Qualified Education Expense: Expenses approved to be paid for by the proceeds of college savings plans. Withdrawals from a college savings account used to pay qualified expenses are tax-free. Qualified expenses include tuition, fees, books, supplies, and room and board.
Qualified Withdrawal: A withdrawal from a college savings account used at eligible schools for college-related expenses. Qualified withdrawals are made tax-free and cover expenses like tuition, room and board, book and supplies, and other items, like computers, used for educational purposes.
Sales Charge (Front-End Load): Fee charged when mutual fund shares are purchased.
Stock Fund: Mutual fund that invests primarily in stocks. Different stock funds may focus on small, mid-sized, or large corporations, others on specific market sectors.
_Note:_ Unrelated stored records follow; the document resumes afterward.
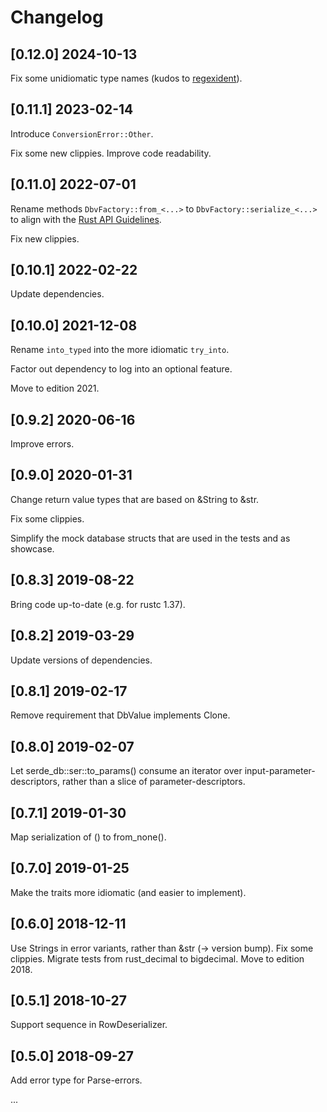 # Changelog

## [0.12.0]  2024-10-13

Fix some unidiomatic type names (kudos to [regexident](https://github.com/regexident)).

## [0.11.1]  2023-02-14

Introduce `ConversionError::Other`.

Fix some new clippies. Improve code readability.

## [0.11.0]  2022-07-01

Rename methods `DbvFactory::from_<...>` to `DbvFactory::serialize_<...>` to align with the
[Rust API Guidelines](https://rust-lang.github.io/api-guidelines/naming.html).

Fix new clippies.

## [0.10.1]  2022-02-22

Update dependencies.

## [0.10.0]  2021-12-08

Rename `into_typed` into the more idiomatic `try_into`.

Factor out dependency to log into an optional feature.

Move to edition 2021.

## [0.9.2]  2020-06-16

Improve errors.

## [0.9.0]  2020-01-31

Change return value types that are based on &String to &str.

Fix some clippies.

Simplify the mock database structs that are used in the tests and as showcase.

## [0.8.3]  2019-08-22

Bring code up-to-date (e.g. for rustc 1.37).

## [0.8.2]  2019-03-29

Update versions of dependencies.

## [0.8.1]  2019-02-17

Remove requirement that DbValue implements Clone.

## [0.8.0]  2019-02-07

Let serde_db::ser::to_params() consume an iterator over input-parameter-descriptors,
rather than a slice of parameter-descriptors.

## [0.7.1]  2019-01-30

Map serialization of () to from_none().

## [0.7.0]  2019-01-25

Make the traits more idiomatic (and easier to implement).

## [0.6.0]  2018-12-11

Use Strings in error variants, rather than &str  (-> version bump).
Fix some clippies.
Migrate tests from rust_decimal to bigdecimal.
Move to edition 2018.

## [0.5.1] 2018-10-27

Support sequence in RowDeserializer.

## [0.5.0]  2018-09-27

Add error type for Parse-errors.

...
Stock funds are often also called equity funds.
Tax Deductible: An expense that can be deducted from reported income on tax returns, reducing the amount of tax paid.
Tax-Deferred: Taxes that can be paid at a future date, typically when shares of certain investments are sold. Tax-deferred mutual funds, for example, can enjoy increased interest and earnings because more money is compounded in the fund.
Uniform Gift to Minors Act (UGMA): A tax-advantaged custodial account for college savings. An adult acts as the custodian for the account, making all investment decisions until the beneficiary reaches the age of majority. At majority the beneficiary controls the account and any assets held in the account. UGMA accounts can only hold money and securities.
Uniform Transfer to Minors Act (UTMA): A tax-advantaged custodial account for college savings. An adult acts as the custodian for the account, making all investment decisions until the beneficiary reaches the age of majority. Similar to UGMA accounts, UTMA accounts can also hold real estate and other asset types.
U.S. Series EE and I Savings Bonds: Tax-advantaged provided by the government. Interest from these bonds is usually exempt from state and local taxes and can also be tax free if used to pay for qualified higher education expenses.